ESOGÜ Tıp Fakültesi Çocuk ve Ergen Ruh Sağlığı ve Hastalıkları Anabilim Dalı Dr. Öğretim Üyesi Begüm Şahbudak, akran zorbalığı ve dijital zorbalığın çocukların ruh sağlığı üzerinde derin ve kalıcı etkiler bıraktığını söyledi. Zorbalığa maruz kalan çocukların yalnızlaştığını ve zamanla şiddeti bir çıkış yolu olarak algılamaya başladığını vurgulayan Şahbudak, “Sessiz kalmak çözüm değildir” diyerek hem ailelere hem de topluma önemli sorumluluklar düştüğünü ifade etti.
SESSİZ KALMAK ÇÖZÜM DEĞİL
Şahbudak, akran zorbalığına uğrayan çocukların yalnızlaştığını ve aynı zamanda şiddeti bir çözüm olarak düşünmeye başladığını belirtti. Bu durumun önüne geçmek için akran zorbalığında müdahale programına ve olumlu dil kullanımına işaret eden Şahbudak, “Şiddeti öven ya da o zorbayı öven bir toplumsal dil kullanılması aslında mağdur olan çocuk için şöyle bir algı geliştiriyor; ‘o zaman şiddet bir çözüm yolu. O zaman ben şiddeti bu şekilde çözebilirim.’ O toplumsal dili de değiştirmek önemli. Mesela bence en önemlisi tanıklar açısından değiştirmek. Akran zorbalığında müdahale programlarında bu çalışılan bir şeydir. Seyircilere yönelik, tanıklara yönelik müdahale programları vardır.

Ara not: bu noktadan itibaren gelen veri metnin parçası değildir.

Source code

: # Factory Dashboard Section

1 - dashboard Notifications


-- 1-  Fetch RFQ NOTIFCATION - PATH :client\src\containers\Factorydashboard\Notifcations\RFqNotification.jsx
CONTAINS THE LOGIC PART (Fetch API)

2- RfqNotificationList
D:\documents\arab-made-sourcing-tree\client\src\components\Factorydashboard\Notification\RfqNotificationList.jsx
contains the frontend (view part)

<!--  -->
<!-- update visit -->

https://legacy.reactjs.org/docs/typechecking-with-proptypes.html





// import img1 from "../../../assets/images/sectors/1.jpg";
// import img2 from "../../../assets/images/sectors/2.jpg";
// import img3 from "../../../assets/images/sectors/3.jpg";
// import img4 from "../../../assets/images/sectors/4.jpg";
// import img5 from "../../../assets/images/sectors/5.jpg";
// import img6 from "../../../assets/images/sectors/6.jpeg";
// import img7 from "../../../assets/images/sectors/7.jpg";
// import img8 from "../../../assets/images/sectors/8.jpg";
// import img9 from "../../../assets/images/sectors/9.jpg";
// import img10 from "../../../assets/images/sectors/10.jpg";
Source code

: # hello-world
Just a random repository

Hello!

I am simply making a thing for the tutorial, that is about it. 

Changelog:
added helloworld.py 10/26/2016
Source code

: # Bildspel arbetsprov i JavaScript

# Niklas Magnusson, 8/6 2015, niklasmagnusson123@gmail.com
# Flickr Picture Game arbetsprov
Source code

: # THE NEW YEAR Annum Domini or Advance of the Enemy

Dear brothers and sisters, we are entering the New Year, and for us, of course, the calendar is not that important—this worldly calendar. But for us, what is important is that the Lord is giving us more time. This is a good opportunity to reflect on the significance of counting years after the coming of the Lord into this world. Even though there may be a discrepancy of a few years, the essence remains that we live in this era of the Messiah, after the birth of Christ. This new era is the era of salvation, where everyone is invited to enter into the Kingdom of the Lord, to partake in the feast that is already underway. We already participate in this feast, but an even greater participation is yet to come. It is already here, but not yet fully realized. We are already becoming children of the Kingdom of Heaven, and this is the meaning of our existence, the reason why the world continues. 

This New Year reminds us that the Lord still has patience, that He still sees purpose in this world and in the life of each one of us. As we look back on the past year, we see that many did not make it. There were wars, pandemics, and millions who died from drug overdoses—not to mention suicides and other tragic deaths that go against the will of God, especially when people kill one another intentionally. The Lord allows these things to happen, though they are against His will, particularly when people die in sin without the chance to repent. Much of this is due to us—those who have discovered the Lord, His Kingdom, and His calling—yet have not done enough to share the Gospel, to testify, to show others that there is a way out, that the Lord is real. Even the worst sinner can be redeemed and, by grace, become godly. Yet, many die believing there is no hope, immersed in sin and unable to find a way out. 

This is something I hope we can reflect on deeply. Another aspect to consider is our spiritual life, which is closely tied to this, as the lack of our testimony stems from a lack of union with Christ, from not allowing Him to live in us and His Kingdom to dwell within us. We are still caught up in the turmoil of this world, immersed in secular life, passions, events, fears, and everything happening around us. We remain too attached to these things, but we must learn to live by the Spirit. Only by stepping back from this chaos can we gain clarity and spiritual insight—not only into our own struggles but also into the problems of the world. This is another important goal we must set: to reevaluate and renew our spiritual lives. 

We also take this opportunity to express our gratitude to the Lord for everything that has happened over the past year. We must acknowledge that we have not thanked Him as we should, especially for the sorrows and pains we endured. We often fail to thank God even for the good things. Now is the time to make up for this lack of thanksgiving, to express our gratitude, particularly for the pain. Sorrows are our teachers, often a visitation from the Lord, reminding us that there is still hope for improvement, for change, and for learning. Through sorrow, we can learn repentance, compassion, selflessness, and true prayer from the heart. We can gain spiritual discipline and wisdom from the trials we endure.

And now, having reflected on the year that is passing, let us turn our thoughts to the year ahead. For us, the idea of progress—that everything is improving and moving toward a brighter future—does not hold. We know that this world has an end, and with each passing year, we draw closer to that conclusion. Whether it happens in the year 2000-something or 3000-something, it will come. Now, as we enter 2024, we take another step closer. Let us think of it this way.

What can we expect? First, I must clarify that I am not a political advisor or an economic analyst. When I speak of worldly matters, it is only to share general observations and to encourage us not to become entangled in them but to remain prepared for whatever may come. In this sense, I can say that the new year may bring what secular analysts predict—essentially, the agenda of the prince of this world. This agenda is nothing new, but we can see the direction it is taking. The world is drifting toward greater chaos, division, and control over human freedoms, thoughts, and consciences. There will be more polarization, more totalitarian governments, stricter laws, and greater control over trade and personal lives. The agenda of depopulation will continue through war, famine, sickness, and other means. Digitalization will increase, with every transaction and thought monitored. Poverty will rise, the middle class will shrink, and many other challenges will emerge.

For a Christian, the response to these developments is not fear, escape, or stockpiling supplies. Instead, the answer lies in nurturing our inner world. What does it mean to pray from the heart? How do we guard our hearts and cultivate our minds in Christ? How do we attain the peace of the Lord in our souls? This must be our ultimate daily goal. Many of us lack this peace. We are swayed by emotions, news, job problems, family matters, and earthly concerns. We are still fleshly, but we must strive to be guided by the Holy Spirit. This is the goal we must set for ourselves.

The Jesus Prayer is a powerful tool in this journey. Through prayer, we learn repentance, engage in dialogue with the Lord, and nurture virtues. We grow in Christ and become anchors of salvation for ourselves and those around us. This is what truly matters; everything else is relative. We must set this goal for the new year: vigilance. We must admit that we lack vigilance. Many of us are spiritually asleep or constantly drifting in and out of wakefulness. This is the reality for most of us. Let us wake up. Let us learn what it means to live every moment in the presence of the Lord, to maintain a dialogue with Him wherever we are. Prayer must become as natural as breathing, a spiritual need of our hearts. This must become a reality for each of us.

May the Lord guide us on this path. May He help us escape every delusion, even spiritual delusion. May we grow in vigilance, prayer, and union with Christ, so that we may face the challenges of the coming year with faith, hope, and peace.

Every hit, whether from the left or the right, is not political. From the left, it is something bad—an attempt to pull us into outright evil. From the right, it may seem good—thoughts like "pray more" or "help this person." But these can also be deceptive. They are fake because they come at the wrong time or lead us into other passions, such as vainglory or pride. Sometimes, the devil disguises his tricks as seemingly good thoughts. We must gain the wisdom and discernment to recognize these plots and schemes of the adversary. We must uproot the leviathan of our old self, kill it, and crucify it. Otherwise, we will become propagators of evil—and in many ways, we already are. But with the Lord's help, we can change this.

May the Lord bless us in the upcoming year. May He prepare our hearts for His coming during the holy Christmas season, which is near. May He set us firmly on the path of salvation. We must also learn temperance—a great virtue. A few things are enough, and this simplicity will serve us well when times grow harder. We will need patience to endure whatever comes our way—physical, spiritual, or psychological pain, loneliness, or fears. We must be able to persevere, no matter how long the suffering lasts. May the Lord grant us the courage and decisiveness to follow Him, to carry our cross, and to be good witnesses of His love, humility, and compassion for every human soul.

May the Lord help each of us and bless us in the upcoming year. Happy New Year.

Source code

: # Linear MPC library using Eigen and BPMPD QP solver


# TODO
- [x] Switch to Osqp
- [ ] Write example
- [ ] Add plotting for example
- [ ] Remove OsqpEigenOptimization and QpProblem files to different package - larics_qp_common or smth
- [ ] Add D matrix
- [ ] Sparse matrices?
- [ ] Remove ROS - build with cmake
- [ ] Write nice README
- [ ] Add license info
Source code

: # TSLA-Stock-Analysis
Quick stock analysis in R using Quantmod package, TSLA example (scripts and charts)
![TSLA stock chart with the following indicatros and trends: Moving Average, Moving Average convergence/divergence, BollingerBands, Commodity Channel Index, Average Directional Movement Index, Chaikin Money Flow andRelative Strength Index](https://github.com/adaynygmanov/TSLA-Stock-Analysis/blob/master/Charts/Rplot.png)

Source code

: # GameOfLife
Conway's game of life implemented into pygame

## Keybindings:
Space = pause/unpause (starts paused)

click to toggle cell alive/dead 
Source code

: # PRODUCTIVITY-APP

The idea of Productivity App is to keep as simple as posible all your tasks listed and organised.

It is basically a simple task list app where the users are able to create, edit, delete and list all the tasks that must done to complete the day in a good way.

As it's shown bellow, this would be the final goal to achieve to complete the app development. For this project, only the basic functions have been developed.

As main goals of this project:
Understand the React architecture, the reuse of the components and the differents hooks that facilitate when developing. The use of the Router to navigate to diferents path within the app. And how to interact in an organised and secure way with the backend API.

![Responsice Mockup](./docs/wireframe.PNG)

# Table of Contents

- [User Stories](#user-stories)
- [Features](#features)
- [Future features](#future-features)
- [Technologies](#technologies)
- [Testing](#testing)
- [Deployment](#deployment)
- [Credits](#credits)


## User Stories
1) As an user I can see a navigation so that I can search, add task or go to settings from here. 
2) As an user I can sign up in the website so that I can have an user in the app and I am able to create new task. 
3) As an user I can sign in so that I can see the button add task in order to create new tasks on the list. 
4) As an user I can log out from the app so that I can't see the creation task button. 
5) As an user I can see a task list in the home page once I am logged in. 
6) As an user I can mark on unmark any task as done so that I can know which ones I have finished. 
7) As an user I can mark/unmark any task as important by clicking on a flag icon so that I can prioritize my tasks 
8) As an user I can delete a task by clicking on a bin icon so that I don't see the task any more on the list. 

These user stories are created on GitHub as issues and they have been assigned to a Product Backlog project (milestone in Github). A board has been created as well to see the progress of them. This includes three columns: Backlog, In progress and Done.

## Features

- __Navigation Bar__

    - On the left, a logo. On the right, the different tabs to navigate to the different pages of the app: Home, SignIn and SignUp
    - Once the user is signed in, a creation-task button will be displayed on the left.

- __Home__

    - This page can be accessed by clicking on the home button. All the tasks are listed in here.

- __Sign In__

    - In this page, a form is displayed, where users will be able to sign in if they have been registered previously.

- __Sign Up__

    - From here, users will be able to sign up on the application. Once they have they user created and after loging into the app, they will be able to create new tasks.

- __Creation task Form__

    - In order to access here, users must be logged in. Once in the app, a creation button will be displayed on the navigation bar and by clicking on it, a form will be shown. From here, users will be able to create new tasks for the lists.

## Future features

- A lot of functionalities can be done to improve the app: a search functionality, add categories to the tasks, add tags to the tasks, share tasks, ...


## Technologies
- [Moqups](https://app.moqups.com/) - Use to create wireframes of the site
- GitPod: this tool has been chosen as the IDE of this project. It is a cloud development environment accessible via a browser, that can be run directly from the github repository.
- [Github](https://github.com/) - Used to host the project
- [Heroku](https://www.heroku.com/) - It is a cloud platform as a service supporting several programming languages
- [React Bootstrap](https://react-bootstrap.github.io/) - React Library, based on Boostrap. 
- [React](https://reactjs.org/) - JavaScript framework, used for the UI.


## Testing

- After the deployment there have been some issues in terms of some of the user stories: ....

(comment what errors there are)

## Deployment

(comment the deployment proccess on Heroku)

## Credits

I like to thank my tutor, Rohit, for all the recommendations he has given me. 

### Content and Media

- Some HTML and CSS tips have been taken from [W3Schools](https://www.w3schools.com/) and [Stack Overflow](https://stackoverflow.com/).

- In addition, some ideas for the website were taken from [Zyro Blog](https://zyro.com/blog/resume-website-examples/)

Sessiz kalmak bir çözüm değildir, bunu anlatırız biz çocuklara akraba zorbalığında. Sen orada edilgen değilsin. Sen orada sessiz değilsin. Bunu fark ettiğinde değiştirmek üzere bir şey yaparsan sen sorumluluk da almış olursun. Arkadaşını korumuş olursun. Adalet duygusunu da güçlendiriyoruz bu şekilde. Bu mesajı vermek önemli çocuklara. Çünkü toplum içerisinde baktığımızda hem küçük topluluklarda var hem okul ortamında zorbalık çok görüyoruz bu şiddet davranışını. Orada övdüğümüz şey şiddetli olmamalı. Toplumsal örneklerimde baktığımızda olumlu dil kullanımı çok önemli. Burada da belki o denetimleri arttırmak ya da o şiddet dilini değiştirmek, şiddet davranışını değiştirmeye de yarayacaktır diye düşünüyorum. Dijital ortamların çocuklar tarafından kullanılması da çok arttı ve orası da bir şiddet kaynağı aynı zamanda. Bir de bizim hep söylediğimiz şey şudur; olumsuz bir davranışı nedenini ve motivasyonunu anlayıp onu değiştirmeye yönelik bir müdahale yapmak. Bu cezalandırmak değil, aslında rehabilite etmek. Ama baktığımızda suçun bir yanıtı ya da bir cezası ya da bir yaptırımı olmasının çok suçun ödüllendirildiğini görüyoruz aslında. Böyle baktığımız zaman aslında ödül sistemiyle çalışan suç davranışı olmaya başlıyor ve mağdur olan çocuk daha yalnız kalabilir, akran zorbalığına uğruyordur, zorluk yaşıyordur ama diğerleri güçlüdür. Burada şöyle bir mesaj alıyor çocuk; şiddet uygulayan güçlüdür. Şiddet uygulayan bir de üzerine ödül alır. Bu dijital oyunlarda da böyledir; şiddet içerikli oyunlarda çocuk seviye atlar, puan kazanır. O zaman zaten empati duymak, diğerinin duygusunu anlayabilmekle ilgili zorluklar ön plana çıkıyor.” diye konuştu.